En los archivos públicos provenientes de los aparatos de seguridad del Estado, generados entre 1947 y 1985 por la Dirección Federal de Seguridad y la Dirección de Investigaciones Políticas y Sociales, ambas pertenecieron a la Secretaría de Gobernación, así como de la Secretaría de la Defensa Nacional, se encuentran rastros del actuar que, en forma clandestina, pretendió exterminar a un sector de la oposición política radicalizado tras la represión abierta realizada por los cuerpos de policía y tropas militares en manifestaciones, tomas de tierra, creación de sindicatos independientes al oficialismo y, en general, de la participación política excluida de la institucionalización de partido único.

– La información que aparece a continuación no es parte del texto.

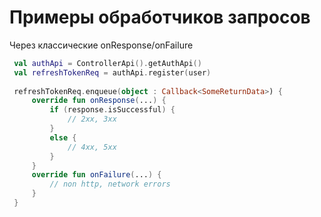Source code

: # Примеры обработчиков запросов

Через классические onResponse/onFailure

```kotlin
 val authApi = ControllerApi().getAuthApi()
 val refreshTokenReq = authApi.register(user)
 
 refreshTokenReq.enqueue(object : Callback<SomeReturnData>) {
     override fun onResponse(...) {
         if (response.isSuccessful) {
             // 2xx, 3xx
         }
         else {
             // 4xx, 5xx
         }
     }
     override fun onFailure(...) {
         // non http, network errors
     }
 }
```



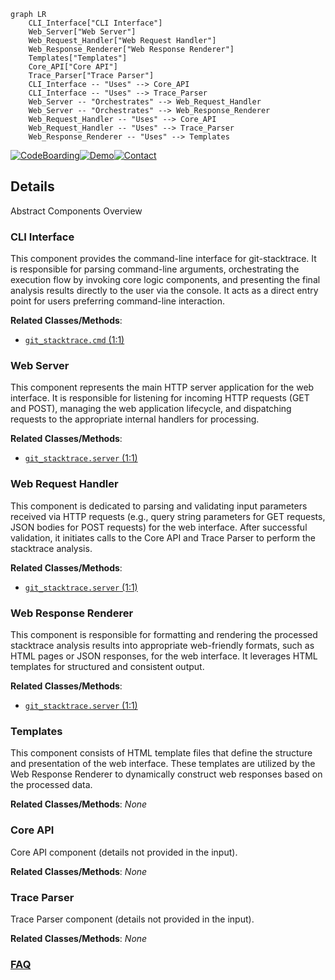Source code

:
 ```mermaid
graph LR
    CLI_Interface["CLI Interface"]
    Web_Server["Web Server"]
    Web_Request_Handler["Web Request Handler"]
    Web_Response_Renderer["Web Response Renderer"]
    Templates["Templates"]
    Core_API["Core API"]
    Trace_Parser["Trace Parser"]
    CLI_Interface -- "Uses" --> Core_API
    CLI_Interface -- "Uses" --> Trace_Parser
    Web_Server -- "Orchestrates" --> Web_Request_Handler
    Web_Server -- "Orchestrates" --> Web_Response_Renderer
    Web_Request_Handler -- "Uses" --> Core_API
    Web_Request_Handler -- "Uses" --> Trace_Parser
    Web_Response_Renderer -- "Uses" --> Templates
```

[![CodeBoarding](https://img.shields.io/badge/Generated%20by-CodeBoarding-9cf?style=flat-square)](https://github.com/CodeBoarding/GeneratedOnBoardings)[![Demo](https://img.shields.io/badge/Try%20our-Demo-blue?style=flat-square)](https://www.codeboarding.org/demo)[![Contact](https://img.shields.io/badge/Contact%20us%20-%20contact@codeboarding.org-lightgrey?style=flat-square)](mailto:contact@codeboarding.org)

## Details

Abstract Components Overview

### CLI Interface
This component provides the command-line interface for git-stacktrace. It is responsible for parsing command-line arguments, orchestrating the execution flow by invoking core logic components, and presenting the final analysis results directly to the user via the console. It acts as a direct entry point for users preferring command-line interaction.


**Related Classes/Methods**:

- <a href="https://github.com/pinterest/git-stacktrace/blob/master/git_stacktrace/cmd.py#L1-L1" target="_blank" rel="noopener noreferrer">`git_stacktrace.cmd` (1:1)</a>


### Web Server
This component represents the main HTTP server application for the web interface. It is responsible for listening for incoming HTTP requests (GET and POST), managing the web application lifecycle, and dispatching requests to the appropriate internal handlers for processing.


**Related Classes/Methods**:

- <a href="https://github.com/pinterest/git-stacktrace/blob/master/git_stacktrace/server.py#L1-L1" target="_blank" rel="noopener noreferrer">`git_stacktrace.server` (1:1)</a>


### Web Request Handler
This component is dedicated to parsing and validating input parameters received via HTTP requests (e.g., query string parameters for GET requests, JSON bodies for POST requests) for the web interface. After successful validation, it initiates calls to the Core API and Trace Parser to perform the stacktrace analysis.


**Related Classes/Methods**:

- <a href="https://github.com/pinterest/git-stacktrace/blob/master/git_stacktrace/server.py#L1-L1" target="_blank" rel="noopener noreferrer">`git_stacktrace.server` (1:1)</a>


### Web Response Renderer
This component is responsible for formatting and rendering the processed stacktrace analysis results into appropriate web-friendly formats, such as HTML pages or JSON responses, for the web interface. It leverages HTML templates for structured and consistent output.


**Related Classes/Methods**:

- <a href="https://github.com/pinterest/git-stacktrace/blob/master/git_stacktrace/server.py#L1-L1" target="_blank" rel="noopener noreferrer">`git_stacktrace.server` (1:1)</a>


### Templates
This component consists of HTML template files that define the structure and presentation of the web interface. These templates are utilized by the Web Response Renderer to dynamically construct web responses based on the processed data.


**Related Classes/Methods**: _None_

### Core API
Core API component (details not provided in the input).


**Related Classes/Methods**: _None_

### Trace Parser
Trace Parser component (details not provided in the input).


**Related Classes/Methods**: _None_



### [FAQ](https://github.com/CodeBoarding/GeneratedOnBoardings/tree/main?tab=readme-ov-file#faq)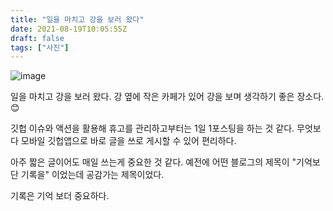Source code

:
 ```yaml
---
title: "일을 마치고 강을 보러 왔다"
date: 2021-08-19T10:05:55Z
draft: false
tags: ["사진"]
---
```


![image](https://user-images.githubusercontent.com/309935/130049391-29bb43c3-0f8d-4124-9ffa-0833e92432f3.jpeg)

일을 마치고 강을 보러 왔다. 강 옆에 작은 카페가 있어 강을 보며 생각하기 좋은 장소다.😊

깃헙 이슈와 액션을 활용해 휴고를 관리하고부터는 1일 1포스팅을 하는 것 같다. 무엇보다 모바일 깃헙앱으로 바로 글을 쓰로 게시할 수 있어 편리하다.

아주 짧은 글이어도 매일 쓰는게 중요한 것 같다. 예전에 어떤 블로그의 제목이 "기억보단 기록을" 이었는데 공감가는 제목이었다.

기록은 기억 보더 중요하다.

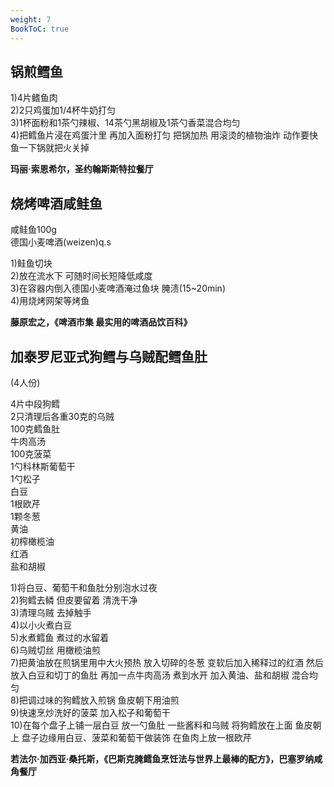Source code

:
 ```yaml
---
weight: 7
BookToC: true
---
```


## 锅煎鳕鱼

1)4片鳍鱼肉  
2)2只鸡蛋加1/4杯牛奶打匀  
3)1杯面粉和1茶勺辣椒、14茶勺黑胡椒及1茶勺香菜混合均匀  
4)把鳕鱼片浸在鸡蛋汁里 再加入面粉打匀 把锅加热 用滚烫的植物油炸 动作要快 鱼一下锅就把火关掉

**玛丽·索恩希尔，圣约翰斯斯特拉餐厅**

## 烧烤啤酒咸鲑鱼

咸鲑鱼100g  
德国小麦啤酒(weizen)q.s

1)鲑鱼切块  
2)放在流水下 可随时间长短降低咸度  
3)在容器内倒入德国小麦啤酒淹过鱼块 腌渍(15~20min)  
4)用烧烤网架等烤鱼

**藤原宏之，《啤酒市集 最实用的啤酒品饮百科》**

## 加泰罗尼亚式狗鳕与乌贼配鳕鱼肚

(4人份)

4片中段狗鳕  
2只清理后各重30克的乌贼  
100克鳕鱼肚  
牛肉高汤  
100克菠菜  
1勺科林斯葡萄干  
1勺松子  
白豆  
1根欧芹  
1颗冬葱  
黄油  
初榨橄榄油  
红酒  
盐和胡椒  

1)将白豆、葡萄干和鱼肚分别泡水过夜  
2)狗鳕去鳞 但皮要留着 清洗干净  
3)清理乌贼 去掉触手  
4)以小火煮白豆  
5)水煮鳕鱼 煮过的水留着  
6)乌贼切丝 用橄榄油煎  
7)把黄油放在煎锅里用中大火预热 放入切碎的冬葱 变软后加入稀释过的红酒 然后放入白豆和切丁的鱼肚 再加一点牛肉高汤 煮到水开 加入黄油、盐和胡椒 混合均匀  
8)把调过味的狗鳕放入煎锅 鱼皮朝下用油煎  
9)快速烹炒洗好的菠菜 加入松子和葡萄干  
10)在每个盘子上铺一层白豆 放一勺鱼肚 一些酱料和乌贼 将狗鳕放在上面 鱼皮朝上 盘子边缘用白豆、菠菜和葡萄干做装饰 在鱼肉上放一根欧芹  

**若法尔·加西亚·桑托斯，《巴斯克腌鳕鱼烹饪法与世界上最棒的配方》，巴塞罗纳咸角餐厅**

En la documentación generada por estas instituciones se encuentran planes operativos, órdenes de operaciones, investigaciones especiales, informes cotidianos y organigramas secretos del accionar gubernamental. En ellos se da cuenta de las búsquedas, localizaciones, detenciones y traslados de opositores; supuestos enfrentamientos y documentos robados a los radicalizados, consistentes en productos de consumo intelectual y denuncia: libros, revistas, periódicos, máquinas de escribir, mimeógrafos, pequeñas imprentas, esténciles y libretas de apuntes. Todo, acompañado de fotografías que visibilizan las acciones emprendidas para informar “a la superioridad” del éxito en el exterminio de los “activistas”, cuyos rostros jóvenes no pocas veces dejan entrever expresiones de miedo y resignación.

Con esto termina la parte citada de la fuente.